Dillon to proceed with roundabout study for County Road 51 housing project

Council warms to idea of town assistance due to self-annexation possibilities

This rendering shows a proposed workforce housing development on U.S. Forest Service land outside of Dillon. Dillon Town Council is moving forward with laying the necessary groundwork to get it developed, particularly a study for roundabouts in the area.
Norris Design/Courtesy photo

Though Dillon Town Council was disappointed to learn in March that U.S. Forest Service will not apply for annexation for County Road 51 housing project, the town is moving forward with laying the necessary groundwork to get it developed, particularly a study for roundabouts in the area.

The project’s goal is to develop an estimated 177 units that are a mix of studio and one-, two- and three-bedroom apartments on an 11-acre site currently used by the Forest Service for housing, a maintenance shop and storage. The Forest Service would still like to utilize the space with 25 seasonal beds, two to five two- to three-bedroom units and an approximately 5,000-square-foot storage and maintenance building.

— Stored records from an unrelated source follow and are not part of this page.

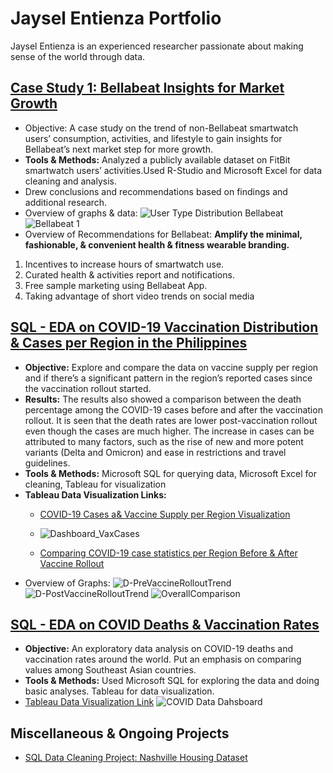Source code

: # Jaysel Entienza Portfolio
Jaysel Entienza is an experienced researcher passionate about making sense of the world through data.

## [Case Study 1: Bellabeat Insights for Market Growth](https://github.com/jayentienza/Jay_Entienza_Portfolio/tree/main/Bellabeat%20Case%20Study%20Folder)
* Objective: A case study on the trend of non-Bellabeat smartwatch users’ consumption, activities, and lifestyle to gain insights for Bellabeat’s next market step for more growth.
* **Tools & Methods:** Analyzed a publicly available dataset on FitBit smartwatch users’ activities.Used R-Studio and Microsoft Excel for data cleaning and analysis.
* Drew conclusions and recommendations based on findings and additional research.
* Overview of graphs & data: 
   ![User Type Distribution Bellabeat](https://user-images.githubusercontent.com/90535854/152200629-bbdd8147-cd97-46d6-b1ad-5172f59a44b6.png)
   ![Bellabeat 1](https://user-images.githubusercontent.com/90535854/152200742-5fc0c9d2-a120-4d59-9a5b-b77e7b4842f3.png)
* Overview of Recommendations for Bellabeat:
**Amplify the minimal, fashionable, & convenient health & fitness wearable branding.**

1.	Incentives to increase hours of smartwatch use.
2.	Curated health & activities report and notifications.
3.	Free sample marketing using Bellabeat App.
4.	Taking advantage of short video trends on social media


## [SQL - EDA on COVID-19 Vaccination Distribution & Cases per Region in the Philippines](https://github.com/jayentienza/Jay_Entienza_Portfolio/blob/main/SQLEDA-PH-REGVAX/PH_REG_COVID_VAXCASE.sql)
* **Objective:** Explore and compare the data on vaccine supply per region and if there’s a significant pattern in the region’s reported cases since the vaccination rollout started.  
* **Results:** The results also showed a comparison between the death percentage among the COVID-19 cases before and after the vaccination rollout. It is seen that the death rates are lower post-vaccination rollout even though the cases are much higher. The increase in cases can be attributed to many factors, such as the rise of  new and more potent variants (Delta and Omicron) and ease in restrictions and travel guidelines. 
* **Tools & Methods:** Microsoft SQL for querying data, Microsoft Excel for cleaning, Tableau for visualization
* **Tableau Data Visualization Links:** 
     * [COVID-19 Cases a& Vaccine Supply per Region Visualization](https://public.tableau.com/app/profile/jaysel.entienza/viz/FILE1_POSTVAX/Dashboard_VaxCases)
     * ![Dashboard_VaxCases](https://user-images.githubusercontent.com/90535854/152199504-07728a16-7dd4-4d7e-89af-75f653f5d8ab.png)

     * [Comparing COVID-19 case statistics per Region Before & After Vaccine Rollout](https://public.tableau.com/views/COVIDPrePostVaccineData/OverallComparison?:language=en-US&:display_count=n&:origin=viz_share_link)
 * Overview of Graphs: 
 ![D-PreVaccineRolloutTrend](https://user-images.githubusercontent.com/90535854/152199068-c780e252-34b6-4c9b-84d0-26fdf7cb589e.png)
 ![D-PostVaccineRolloutTrend](https://user-images.githubusercontent.com/90535854/152199057-bd543646-afe5-4439-a714-8f940136c33f.png)
 ![OverallComparison](https://user-images.githubusercontent.com/90535854/152199022-53f4ce6c-6055-4360-a3b7-a806831014e1.png)

## [SQL - EDA on COVID Deaths & Vaccination Rates](https://github.com/jayentienza/Jay_Entienza_Portfolio/blob/main/SQL%20Data%20Exploration%20-%20COVID/COVID_Death_Vaccination.sql)
* **Objective:** An exploratory data analysis on COVID-19 deaths and vaccination rates around the world. Put an emphasis on comparing values among Southeast Asian countries.
* **Tools & Methods:** Used Microsoft SQL for exploring the data and doing basic analyses. Tableau for data visualization. 
* [Tableau Data Visualization Link](https://public.tableau.com/views/COVIDDataVisualization_16369081208190/Country_COVID_Deaths?:language=en-US&:display_count=n&:origin=viz_share_link)
![COVID Data Dahsboard](https://user-images.githubusercontent.com/90535854/152200854-40c52d76-c2ca-4058-81f2-81f9d496dec4.png)


## Miscellaneous & Ongoing Projects
* [SQL Data Cleaning Project: Nashville Housing Dataset](https://github.com/jayentienza/Jay_Entienza_Portfolio/blob/main/SQL%20Cleaning%20Projects/Nashville.sql)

The added population density means two roundabouts will be installed in the area to handle traffic. One is planned for the intersection of U.S. Highway 6 and Lake Dillon Drive and another for Evergreen Road and Piney Acres Circle.

Recently, the town issued a request for proposals for development planning, consulting and potential site development. At a work session Tuesday, April 19, council discussed proceeding with studying the feasibility of both roundabouts as an intergovernmental agreement with the Summit County government is underway.

Town Engineer Dan Burroughs said it would cost a total $168,000 to study both roundabouts. Though there was discussion on opting just for the larger one on Lake Dillon Drive, it was decided that both would be more efficient. If the cost of analyzing the roundabout on Evergreen Road and Piney Acres Circle is split with the county, Dillon would likely pay around $116,000 total.

“It’s going to be cheaper to do it now than come back … in a year or two years and try to figure out the additional work that needs to be done,” Burroughs said. “If we get halfway through this study, we can always pull the plug if things aren’t working out … It’s just due diligence.”

Council member Jen Barchers, serving her last meeting before Dana Christiansen and Tony Scalise were sworn in later in the evening, wanted to make sure organizations like Summit Fire & EMS were involved to give input, and Burroughs said getting stakeholders together is one of the first things they’ll do.

Later in the work session, Town Council learned that once the development is finished, the residents could vote to annex themselves into Dillon proper. Town Planner Ned West said the tenants could petition for it, have an election and overrule the one vote property owner — the Forest Service — gets. Town Attorney Nick Cotton-Baez added that it lets the people decide for themselves and the vote just has to be a majority. The renters count as voters. Cotton-Baez also said that Town Council could pass a resolution of support for the annexation petition once its created.

“That makes it more palatable to me,” Barchers said. “… That changes things for me and makes it easier to keep investing our portion.”

Mayor Carolyn Skowyra, agreed.

“I think that’s great,” she said. “That seems like a much cleaner, and easier and cheaper way to do it.”

West reiterated how impactful of a workforce housing project this could be for the economy, and he mentioned that he’s seen restaurants and places like the Dillon Medical Center actively search for employees. Town Manager Nathan Johnson said that there is a sizeable business interest, with some reaching out to propose the idea of being a funding partner in exchange for dedicated units or rooms for employees.

“There’s a big need out there, and it’s only going to grow,” Johnson said.